§ **BRIEF**: From the entries below, please gather each line containing the string "particular".

Plain-text document sources
== Segment start ==

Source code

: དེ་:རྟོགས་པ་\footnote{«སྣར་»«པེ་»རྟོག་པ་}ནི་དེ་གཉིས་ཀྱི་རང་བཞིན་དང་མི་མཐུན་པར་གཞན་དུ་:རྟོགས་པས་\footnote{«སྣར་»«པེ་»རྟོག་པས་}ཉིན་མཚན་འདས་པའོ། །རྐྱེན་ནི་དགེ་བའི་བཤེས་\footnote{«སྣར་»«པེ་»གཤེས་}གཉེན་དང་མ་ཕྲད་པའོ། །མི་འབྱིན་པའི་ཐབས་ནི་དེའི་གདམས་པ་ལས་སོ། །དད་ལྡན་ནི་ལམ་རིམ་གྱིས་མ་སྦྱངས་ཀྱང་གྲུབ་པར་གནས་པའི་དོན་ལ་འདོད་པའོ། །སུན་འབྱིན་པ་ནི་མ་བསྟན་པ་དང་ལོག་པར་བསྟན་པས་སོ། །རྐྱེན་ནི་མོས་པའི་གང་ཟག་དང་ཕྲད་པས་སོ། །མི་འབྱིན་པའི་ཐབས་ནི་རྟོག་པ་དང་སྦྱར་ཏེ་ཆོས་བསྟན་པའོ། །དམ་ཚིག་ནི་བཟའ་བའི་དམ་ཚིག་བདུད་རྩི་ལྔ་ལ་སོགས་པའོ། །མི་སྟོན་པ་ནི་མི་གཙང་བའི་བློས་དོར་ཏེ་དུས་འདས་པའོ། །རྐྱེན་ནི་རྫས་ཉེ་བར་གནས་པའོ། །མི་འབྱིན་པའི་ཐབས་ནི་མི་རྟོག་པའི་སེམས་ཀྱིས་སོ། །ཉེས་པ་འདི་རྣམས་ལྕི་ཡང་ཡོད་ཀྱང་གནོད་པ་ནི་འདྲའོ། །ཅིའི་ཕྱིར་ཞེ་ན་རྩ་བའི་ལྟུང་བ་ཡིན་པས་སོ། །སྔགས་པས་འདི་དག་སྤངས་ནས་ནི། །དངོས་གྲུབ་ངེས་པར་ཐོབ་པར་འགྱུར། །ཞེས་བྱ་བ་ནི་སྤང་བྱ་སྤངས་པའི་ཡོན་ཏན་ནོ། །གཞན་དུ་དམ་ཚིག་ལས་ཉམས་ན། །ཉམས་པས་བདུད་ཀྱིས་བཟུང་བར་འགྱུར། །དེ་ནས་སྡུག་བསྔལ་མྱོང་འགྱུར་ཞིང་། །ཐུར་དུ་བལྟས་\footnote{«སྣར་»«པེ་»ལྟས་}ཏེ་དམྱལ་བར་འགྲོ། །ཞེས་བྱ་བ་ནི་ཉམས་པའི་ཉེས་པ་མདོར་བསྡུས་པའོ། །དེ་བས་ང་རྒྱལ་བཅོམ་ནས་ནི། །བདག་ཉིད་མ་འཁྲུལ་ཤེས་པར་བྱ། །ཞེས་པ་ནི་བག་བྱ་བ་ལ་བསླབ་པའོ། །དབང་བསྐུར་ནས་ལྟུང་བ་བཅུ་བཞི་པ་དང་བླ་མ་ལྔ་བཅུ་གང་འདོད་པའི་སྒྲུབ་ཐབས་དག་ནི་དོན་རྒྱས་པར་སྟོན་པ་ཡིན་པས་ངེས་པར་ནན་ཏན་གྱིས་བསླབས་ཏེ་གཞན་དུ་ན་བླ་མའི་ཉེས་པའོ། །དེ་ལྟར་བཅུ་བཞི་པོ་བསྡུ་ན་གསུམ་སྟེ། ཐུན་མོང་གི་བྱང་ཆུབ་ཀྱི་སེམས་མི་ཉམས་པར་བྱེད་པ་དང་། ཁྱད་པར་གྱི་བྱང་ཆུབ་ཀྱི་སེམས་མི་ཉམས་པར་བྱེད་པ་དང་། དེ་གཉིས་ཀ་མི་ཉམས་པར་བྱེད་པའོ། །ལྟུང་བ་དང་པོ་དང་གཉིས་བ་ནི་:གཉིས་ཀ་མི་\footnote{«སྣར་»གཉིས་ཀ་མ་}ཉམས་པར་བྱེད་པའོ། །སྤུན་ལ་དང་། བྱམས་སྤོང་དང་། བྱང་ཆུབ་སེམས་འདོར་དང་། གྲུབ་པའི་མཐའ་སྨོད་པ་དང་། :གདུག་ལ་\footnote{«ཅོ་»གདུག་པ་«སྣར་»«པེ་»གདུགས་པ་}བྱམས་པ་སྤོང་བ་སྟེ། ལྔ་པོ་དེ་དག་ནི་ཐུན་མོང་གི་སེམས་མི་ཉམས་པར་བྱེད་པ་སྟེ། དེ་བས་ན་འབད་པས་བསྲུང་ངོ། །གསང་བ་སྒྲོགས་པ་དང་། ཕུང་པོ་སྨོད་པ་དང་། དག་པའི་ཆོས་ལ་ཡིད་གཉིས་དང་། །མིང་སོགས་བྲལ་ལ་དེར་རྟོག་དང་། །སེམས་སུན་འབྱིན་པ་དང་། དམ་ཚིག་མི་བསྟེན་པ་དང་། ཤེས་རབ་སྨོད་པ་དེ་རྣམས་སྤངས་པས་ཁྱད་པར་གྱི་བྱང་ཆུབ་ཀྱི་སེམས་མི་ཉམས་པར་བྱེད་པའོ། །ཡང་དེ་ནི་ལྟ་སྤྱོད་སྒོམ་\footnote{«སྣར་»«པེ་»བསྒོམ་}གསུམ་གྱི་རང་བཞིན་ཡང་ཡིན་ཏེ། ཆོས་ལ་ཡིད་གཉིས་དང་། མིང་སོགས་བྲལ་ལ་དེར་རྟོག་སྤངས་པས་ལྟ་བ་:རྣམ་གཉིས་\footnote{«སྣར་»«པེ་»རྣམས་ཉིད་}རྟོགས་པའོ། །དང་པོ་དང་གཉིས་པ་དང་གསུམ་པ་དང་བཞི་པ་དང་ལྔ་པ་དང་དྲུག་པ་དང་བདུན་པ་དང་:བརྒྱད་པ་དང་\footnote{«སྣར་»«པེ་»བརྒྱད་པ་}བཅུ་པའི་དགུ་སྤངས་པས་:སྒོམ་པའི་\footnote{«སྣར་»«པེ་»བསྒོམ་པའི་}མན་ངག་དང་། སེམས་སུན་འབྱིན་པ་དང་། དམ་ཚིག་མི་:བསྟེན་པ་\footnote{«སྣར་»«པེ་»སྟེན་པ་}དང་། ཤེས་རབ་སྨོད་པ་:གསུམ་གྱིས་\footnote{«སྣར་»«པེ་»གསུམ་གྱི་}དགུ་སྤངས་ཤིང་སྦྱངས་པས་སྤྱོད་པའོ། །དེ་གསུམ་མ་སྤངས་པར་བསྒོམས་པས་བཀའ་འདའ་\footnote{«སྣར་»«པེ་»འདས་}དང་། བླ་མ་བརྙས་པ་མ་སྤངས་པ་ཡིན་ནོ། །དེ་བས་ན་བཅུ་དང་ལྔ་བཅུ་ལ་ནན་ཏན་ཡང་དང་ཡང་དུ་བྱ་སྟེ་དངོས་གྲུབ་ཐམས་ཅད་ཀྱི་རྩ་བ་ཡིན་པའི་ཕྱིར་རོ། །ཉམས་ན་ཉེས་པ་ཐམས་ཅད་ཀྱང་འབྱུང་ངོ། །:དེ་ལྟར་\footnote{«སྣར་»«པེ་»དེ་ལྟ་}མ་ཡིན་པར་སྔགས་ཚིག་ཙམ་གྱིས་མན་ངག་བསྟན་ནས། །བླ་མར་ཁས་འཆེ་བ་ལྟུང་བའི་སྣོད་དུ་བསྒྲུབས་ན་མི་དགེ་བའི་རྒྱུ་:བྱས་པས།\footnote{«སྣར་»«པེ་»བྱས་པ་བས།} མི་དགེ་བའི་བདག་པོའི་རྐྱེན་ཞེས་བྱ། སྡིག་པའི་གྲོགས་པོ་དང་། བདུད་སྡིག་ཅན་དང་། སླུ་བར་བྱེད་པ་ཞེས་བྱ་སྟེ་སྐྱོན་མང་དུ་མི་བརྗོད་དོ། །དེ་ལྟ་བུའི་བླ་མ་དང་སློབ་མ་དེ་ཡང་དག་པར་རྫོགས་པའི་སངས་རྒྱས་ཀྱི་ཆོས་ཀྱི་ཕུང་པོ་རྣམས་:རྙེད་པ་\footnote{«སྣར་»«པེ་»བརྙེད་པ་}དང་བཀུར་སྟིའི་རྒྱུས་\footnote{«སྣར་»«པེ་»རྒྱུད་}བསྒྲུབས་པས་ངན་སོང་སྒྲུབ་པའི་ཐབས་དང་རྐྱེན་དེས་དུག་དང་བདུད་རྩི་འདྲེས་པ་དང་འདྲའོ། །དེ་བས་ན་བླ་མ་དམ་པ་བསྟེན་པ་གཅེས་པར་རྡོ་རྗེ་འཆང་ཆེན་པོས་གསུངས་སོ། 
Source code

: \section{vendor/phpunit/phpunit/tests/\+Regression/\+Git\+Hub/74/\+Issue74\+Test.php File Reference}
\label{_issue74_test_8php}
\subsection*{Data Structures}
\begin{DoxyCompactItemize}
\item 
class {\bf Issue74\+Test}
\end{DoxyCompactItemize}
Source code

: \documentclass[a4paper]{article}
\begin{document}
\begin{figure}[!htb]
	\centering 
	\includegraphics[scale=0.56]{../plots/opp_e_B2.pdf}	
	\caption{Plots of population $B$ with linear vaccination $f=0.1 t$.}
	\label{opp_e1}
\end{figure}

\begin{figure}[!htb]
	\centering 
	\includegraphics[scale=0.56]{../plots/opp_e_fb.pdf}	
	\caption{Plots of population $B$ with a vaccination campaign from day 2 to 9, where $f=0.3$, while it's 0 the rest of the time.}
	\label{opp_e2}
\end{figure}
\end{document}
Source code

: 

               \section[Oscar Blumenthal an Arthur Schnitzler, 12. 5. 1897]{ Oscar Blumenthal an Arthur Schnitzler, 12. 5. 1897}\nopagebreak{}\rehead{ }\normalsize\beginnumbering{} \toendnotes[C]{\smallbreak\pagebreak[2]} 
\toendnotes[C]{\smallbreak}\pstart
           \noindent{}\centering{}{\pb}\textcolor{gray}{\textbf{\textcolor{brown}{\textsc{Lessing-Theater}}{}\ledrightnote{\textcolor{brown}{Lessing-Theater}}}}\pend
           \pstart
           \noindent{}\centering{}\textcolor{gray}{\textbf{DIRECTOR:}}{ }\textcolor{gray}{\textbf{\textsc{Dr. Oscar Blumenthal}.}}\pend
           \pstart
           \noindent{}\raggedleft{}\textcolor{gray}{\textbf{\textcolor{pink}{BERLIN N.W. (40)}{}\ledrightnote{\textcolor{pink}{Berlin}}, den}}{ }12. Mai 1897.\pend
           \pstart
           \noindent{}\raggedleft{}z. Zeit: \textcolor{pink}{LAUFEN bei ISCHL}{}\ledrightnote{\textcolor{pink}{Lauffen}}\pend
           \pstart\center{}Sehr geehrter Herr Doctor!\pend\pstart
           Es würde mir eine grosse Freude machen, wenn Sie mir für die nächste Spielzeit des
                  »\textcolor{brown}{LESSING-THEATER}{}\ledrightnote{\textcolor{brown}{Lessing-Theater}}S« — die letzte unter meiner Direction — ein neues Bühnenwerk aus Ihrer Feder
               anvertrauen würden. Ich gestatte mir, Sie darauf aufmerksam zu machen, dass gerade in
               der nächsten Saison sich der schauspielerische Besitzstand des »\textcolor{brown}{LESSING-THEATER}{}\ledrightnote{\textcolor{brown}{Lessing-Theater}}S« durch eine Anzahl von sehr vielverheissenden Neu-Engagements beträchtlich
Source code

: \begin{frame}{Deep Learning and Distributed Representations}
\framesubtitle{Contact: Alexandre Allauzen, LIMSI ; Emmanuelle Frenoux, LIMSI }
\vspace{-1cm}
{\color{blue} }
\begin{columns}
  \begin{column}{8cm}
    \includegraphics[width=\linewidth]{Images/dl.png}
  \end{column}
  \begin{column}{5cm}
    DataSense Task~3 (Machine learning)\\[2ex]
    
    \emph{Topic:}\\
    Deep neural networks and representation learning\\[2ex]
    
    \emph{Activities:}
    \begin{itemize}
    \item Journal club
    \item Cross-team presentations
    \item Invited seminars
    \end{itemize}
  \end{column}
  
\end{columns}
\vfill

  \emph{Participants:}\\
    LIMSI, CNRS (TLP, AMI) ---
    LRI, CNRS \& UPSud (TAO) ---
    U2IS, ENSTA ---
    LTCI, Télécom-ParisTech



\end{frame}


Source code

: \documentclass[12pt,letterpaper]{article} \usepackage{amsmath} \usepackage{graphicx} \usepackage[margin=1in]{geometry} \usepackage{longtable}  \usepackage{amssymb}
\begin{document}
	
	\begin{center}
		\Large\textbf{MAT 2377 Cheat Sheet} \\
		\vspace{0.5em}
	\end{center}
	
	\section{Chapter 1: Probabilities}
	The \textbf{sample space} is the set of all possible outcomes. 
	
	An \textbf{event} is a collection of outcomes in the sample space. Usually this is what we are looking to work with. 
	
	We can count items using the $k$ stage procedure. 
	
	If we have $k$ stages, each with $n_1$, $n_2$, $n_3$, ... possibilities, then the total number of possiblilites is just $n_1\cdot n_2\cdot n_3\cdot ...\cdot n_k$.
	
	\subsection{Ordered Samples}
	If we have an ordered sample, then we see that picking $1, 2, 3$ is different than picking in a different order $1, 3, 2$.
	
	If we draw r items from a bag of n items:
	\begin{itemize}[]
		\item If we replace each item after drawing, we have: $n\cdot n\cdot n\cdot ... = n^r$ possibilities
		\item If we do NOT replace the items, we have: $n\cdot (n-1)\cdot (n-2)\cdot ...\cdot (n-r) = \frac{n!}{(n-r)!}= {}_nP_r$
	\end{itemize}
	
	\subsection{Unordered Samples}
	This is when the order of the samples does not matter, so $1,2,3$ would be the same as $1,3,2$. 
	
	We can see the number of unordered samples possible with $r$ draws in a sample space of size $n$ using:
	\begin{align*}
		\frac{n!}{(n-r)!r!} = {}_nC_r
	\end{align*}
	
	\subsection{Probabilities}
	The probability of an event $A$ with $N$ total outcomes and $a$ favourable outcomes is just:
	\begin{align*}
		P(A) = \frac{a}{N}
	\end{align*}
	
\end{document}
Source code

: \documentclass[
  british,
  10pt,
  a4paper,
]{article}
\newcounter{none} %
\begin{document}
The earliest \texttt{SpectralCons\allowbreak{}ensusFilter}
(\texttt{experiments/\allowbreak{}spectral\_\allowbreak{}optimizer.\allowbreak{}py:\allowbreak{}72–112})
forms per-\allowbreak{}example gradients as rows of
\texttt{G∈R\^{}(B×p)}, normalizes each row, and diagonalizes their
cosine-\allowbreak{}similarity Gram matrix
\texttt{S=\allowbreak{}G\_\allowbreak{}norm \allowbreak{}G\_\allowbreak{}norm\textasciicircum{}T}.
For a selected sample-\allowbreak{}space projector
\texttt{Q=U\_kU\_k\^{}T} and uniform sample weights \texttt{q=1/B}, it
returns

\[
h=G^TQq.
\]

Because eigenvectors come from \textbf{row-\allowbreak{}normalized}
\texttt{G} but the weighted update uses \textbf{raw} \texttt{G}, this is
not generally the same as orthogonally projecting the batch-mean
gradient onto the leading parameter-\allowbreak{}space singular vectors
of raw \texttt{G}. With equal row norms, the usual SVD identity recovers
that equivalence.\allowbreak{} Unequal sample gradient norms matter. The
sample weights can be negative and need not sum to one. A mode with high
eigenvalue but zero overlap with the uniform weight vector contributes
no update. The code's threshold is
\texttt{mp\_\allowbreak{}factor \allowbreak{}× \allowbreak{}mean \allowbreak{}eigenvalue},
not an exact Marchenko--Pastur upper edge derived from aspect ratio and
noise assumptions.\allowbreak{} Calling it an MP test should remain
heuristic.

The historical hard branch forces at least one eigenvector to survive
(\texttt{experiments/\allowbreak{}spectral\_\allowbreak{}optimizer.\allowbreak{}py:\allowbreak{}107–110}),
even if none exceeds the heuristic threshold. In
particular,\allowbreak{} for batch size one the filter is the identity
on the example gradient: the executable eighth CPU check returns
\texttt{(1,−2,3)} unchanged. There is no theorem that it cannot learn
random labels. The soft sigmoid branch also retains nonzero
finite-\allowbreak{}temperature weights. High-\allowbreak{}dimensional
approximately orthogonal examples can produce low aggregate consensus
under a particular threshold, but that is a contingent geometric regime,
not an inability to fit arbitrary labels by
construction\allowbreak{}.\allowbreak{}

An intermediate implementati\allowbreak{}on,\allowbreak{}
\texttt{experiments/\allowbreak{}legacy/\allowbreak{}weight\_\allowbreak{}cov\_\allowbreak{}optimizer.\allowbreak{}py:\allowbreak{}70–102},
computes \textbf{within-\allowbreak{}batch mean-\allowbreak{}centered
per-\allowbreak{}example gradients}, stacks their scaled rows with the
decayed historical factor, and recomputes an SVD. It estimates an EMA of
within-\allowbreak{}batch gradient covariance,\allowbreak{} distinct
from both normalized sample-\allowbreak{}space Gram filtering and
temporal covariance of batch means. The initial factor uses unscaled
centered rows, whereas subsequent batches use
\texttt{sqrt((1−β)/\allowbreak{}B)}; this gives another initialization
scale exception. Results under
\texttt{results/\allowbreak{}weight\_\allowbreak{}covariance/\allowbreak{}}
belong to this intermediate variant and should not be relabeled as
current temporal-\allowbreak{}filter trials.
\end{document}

== Segment end ==

§ **SOLUTION TO THE PROBLEM**:
particular,\allowbreak{} for batch size one the filter is the identity
under a particular threshold, but that is a contingent geometric regime,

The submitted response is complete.